Three pieces of data released last week brought hope that, having slowed for the best part of six months, the world economy may now be starting to stabilise.

First came March’s Caixin manufacturing PMI for China, which rebounded to an eight-month high. Then, later in the week, industrial production data from Europe’s manufacturing powerhouse, Germany, came in well above market expectations. And finally came the news that the US economy added 196,000 non-farm jobs in March, which together with some positive revisions in the back series, helped to provide some reassurance that February’s sharp drop in payrolls growth was an aberration rather than the start of a new trend.

Taken together these are encouraging developments and certainly make a pleasant change from the run of increasingly gloomy data released since the start of this year. But claims that the world’s major central banks have saved us from a synchronised global downturn and that the scene is now set for a revival in growth feel premature.

First, and most obviously, these data are volatile and we should never read very much into one month’s figures. Second, this point notwithstanding, in each case last week’s data releases aren’t quite as bullish as the headline figures suggest. The rebound in German industrial production was driven almost entirely by a strong contribution from the construction sector, which is unlikely to be sustained.
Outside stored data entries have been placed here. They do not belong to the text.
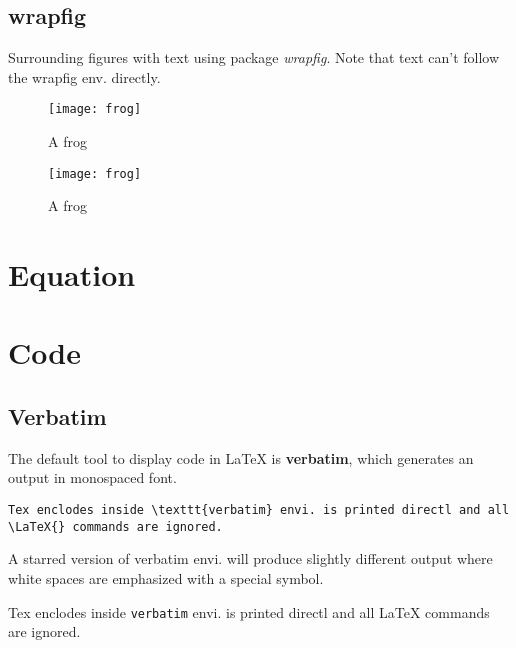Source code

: \subsection{wrapfig}
Surrounding figures with text using package \emph{wrapfig}. Note
that text can't follow the wrapfig env. directly.

\begin{wrapfigure}{L}{0.3\textwidth}
    \centering 
    \texttt{[image: frog]}
    \caption{\label{fig:frog}A frog}
\end{wrapfigure}

\lipsum[1]

\begin{wrapfigure}{R}{0.3\textwidth}
    \centering 
    \texttt{[image: frog]}
    \caption{\label{fig:frog}A frog}
\end{wrapfigure}

\lipsum[2]


\section{Equation}

\section{Code}

\subsection{Verbatim}
The default tool to display code in \LaTeX{} is \textbf{verbatim}, which
generates an output in monospaced font. 
\begin{verbatim}
Tex enclodes inside \texttt{verbatim} envi. is printed directl and all
\LaTeX{} commands are ignored.
\end{verbatim}

A starred version of verbatim envi. will produce slightly different output
where white spaces are emphasized with a special symbol.
\begin{verbatim*}
Tex enclodes inside \texttt{verbatim} envi. is printed directl and all
\LaTeX{} commands are ignored.
\end{verbatim*}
The manufacturing sector remains extremely weak.

Meanwhile, in the US, employment growth is still on a downward trend, average hourly earnings growth is edging down and a decline in temporary help employment in March could be an ominous sign that permanent employment will weaken in the months ahead.

Finally, while China’s manufacturing sector seems to have bottomed out, a sharp drop in land purchases in recent months suggests that the construction sector, which has been a key prop to the economy over the past couple of quarters, may now start to soften.

Stepping back, the better tone of last week’s releases needs to be viewed in the context of the persistent (and in some cases alarming) deterioration in the economic data over the previous three months. We’ve been arguing for a while that economic growth in both China and the euro-zone would bottom out around the middle of this year. Viewed this way, last week’s developments don’t come as much of a surprise.

The bigger question, in our view, is whether a stabilisation in the data, alongside a more accommodative stance from the world’s major central banks, provides the backdrop for a sustained upturn in growth? This seems doubtful. On the supply side, most economies are now running at full employment, meaning that a sustained pick-up in GDP growth will require a revival in productivity. While this is possible, it has so far been elusive. Meanwhile, in the absence of a corresponding pick-up in productivity growth, any recovery in demand will simply spur central banks back into action.

Last week’s releases provide some reassurance that the world economy is not falling off a cliff, which had seemed a plausible, if relatively small, risk as recently as a month or so ago. This is clearly good news. But we remain in the late stages of this global economic expansion. Springtime inevitably brings with it an air of optimism for the future – but in the case of the world economy at least, we expect growth to remain subdued.